Task objective:
Entries follow. Give back exactly the lines starting at the one containing "以创建文本 $T$ 的空间向量模型为例，介绍文本向量的构造过程。" and ending at the one containing "and the familywilllove", and no other lines.
----- Exercise data
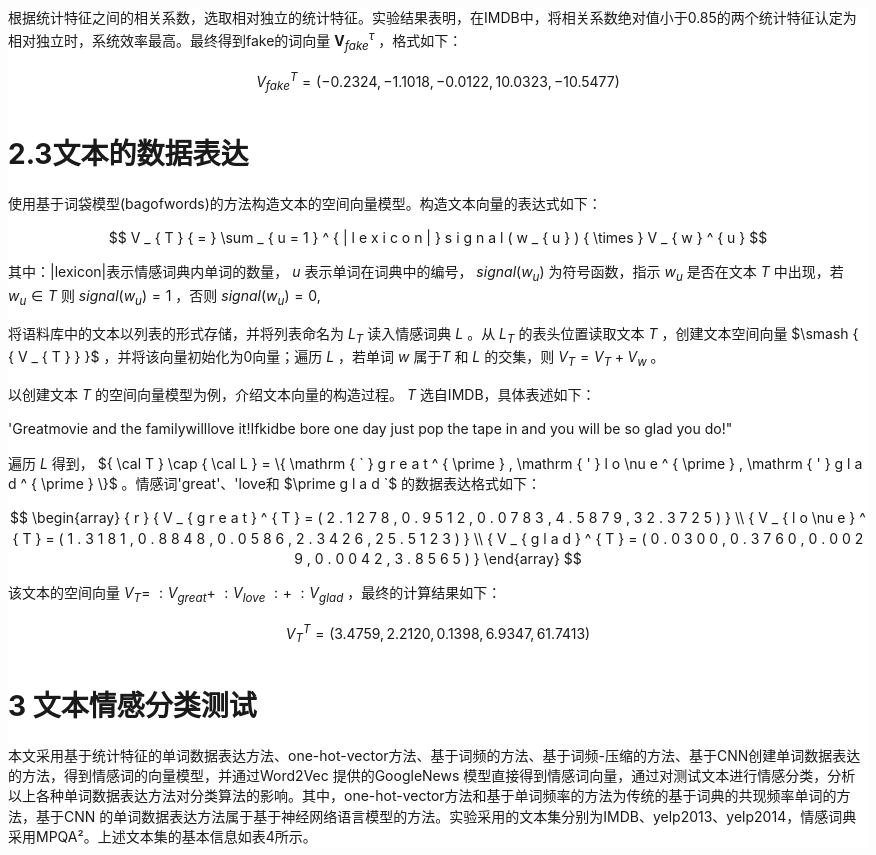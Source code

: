 根据统计特征之间的相关系数，选取相对独立的统计特征。实验结果表明，在IMDB中，将相关系数绝对值小于0.85的两个统计特征认定为相对独立时，系统效率最高。最终得到fake的词向量 $\boldsymbol { V } _ { f a k e } ^ { \tau }$ ，格式如下：

$$
V _ { f a k e } ^ { T } = ( - 0 . 2 3 2 4 , - 1 . 1 0 1 8 , - 0 . 0 1 2 2 , 1 0 . 0 3 2 3 , - 1 0 . 5 4 7 7 )
$$

# 2.3文本的数据表达

使用基于词袋模型(bagofwords)的方法构造文本的空间向量模型。构造文本向量的表达式如下：

$$
V _ { T } { = } \sum _ { u = 1 } ^ { | l e x i c o n | } s i g n a l ( w _ { u } ) { \times } V _ { w } ^ { u }
$$

其中：|lexicon|表示情感词典内单词的数量， $u$ 表示单词在词典中的编号， $s i g n a l ( w _ { u } )$ 为符号函数，指示 $w _ { u }$ 是否在文本 $T$ 中出现，若 $w _ { u } \in T$ 则 $s i g n a l ( w _ { u } ) { = } 1$ ，否则 $s i g n a l ( w _ { u } ) { = } 0 ,$

将语料库中的文本以列表的形式存储，并将列表命名为 $L _ { T }$ 读入情感词典 $L$ 。从 $L _ { T }$ 的表头位置读取文本 $T$ ，创建文本空间向量 $\smash {  { V _ { T } } }$ ，并将该向量初始化为0向量；遍历 $L$ ，若单词 $w$ 属于$T$ 和 $L$ 的交集，则 $V _ { T } = V _ { T } + V _ { w }$ 。

以创建文本 $T$ 的空间向量模型为例，介绍文本向量的构造过程。 $T$ 选自IMDB，具体表述如下：

'Greatmovie and the familywilllove it!Ifkidbe bore one day just pop the tape in and you will be so glad you do!"

遍历 $L$ 得到， ${ \cal T } \cap { \cal L } = \{ \mathrm { ` } g r e a t ^ { \prime } , \mathrm { ' } l o \nu e ^ { \prime } , \mathrm { ' } g l a d ^ { \prime } \}$ 。情感词'great'、'love和 $\prime g l a d `$ 的数据表达格式如下：

$$
\begin{array} { r } { V _ { g r e a t } ^ { T } = ( 2 . 1 2 7 8 , 0 . 9 5 1 2 , 0 . 0 7 8 3 , 4 . 5 8 7 9 , 3 2 . 3 7 2 5 ) } \\ { V _ { l o \nu e } ^ { T } = ( 1 . 3 1 8 1 , 0 . 8 8 4 8 , 0 . 0 5 8 6 , 2 . 3 4 2 6 , 2 5 . 5 1 2 3 ) } \\ { V _ { g l a d } ^ { T } = ( 0 . 0 3 0 0 , 0 . 3 7 6 0 , 0 . 0 0 2 9 , 0 . 0 0 4 2 , 3 . 8 5 6 5 ) } \end{array}
$$

该文本的空间向量 $V _ { T } { = } \ : V _ { g r e a t } { + } \ : V _ { l o v e } \ : + \ : V _ { g l a d }$ ，最终的计算结果如下：

$$
V _ { \scriptscriptstyle T } ^ { \scriptscriptstyle T } = ( 3 . 4 7 5 9 , 2 . 2 1 2 0 , 0 . 1 3 9 8 , 6 . 9 3 4 7 , 6 1 . 7 4 1 3 )
$$

# 3 文本情感分类测试

本文采用基于统计特征的单词数据表达方法、one-hot-vector方法、基于词频的方法、基于词频-压缩的方法、基于CNN创建单词数据表达的方法，得到情感词的向量模型，并通过Word2Vec 提供的GoogleNews 模型直接得到情感词向量，通过对测试文本进行情感分类，分析以上各种单词数据表达方法对分类算法的影响。其中，one-hot-vector方法和基于单词频率的方法为传统的基于词典的共现频率单词的方法，基于CNN 的单词数据表达方法属于基于神经网络语言模型的方法。实验采用的文本集分别为IMDB、yelp2013、yelp2014，情感词典采用MPQA²。上述文本集的基本信息如表4所示。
----------
Finished task:
以创建文本 $T$ 的空间向量模型为例，介绍文本向量的构造过程。 $T$ 选自IMDB，具体表述如下：

'Greatmovie and the familywilllove it!Ifkidbe bore one day just pop the tape in and you will be so glad you do!"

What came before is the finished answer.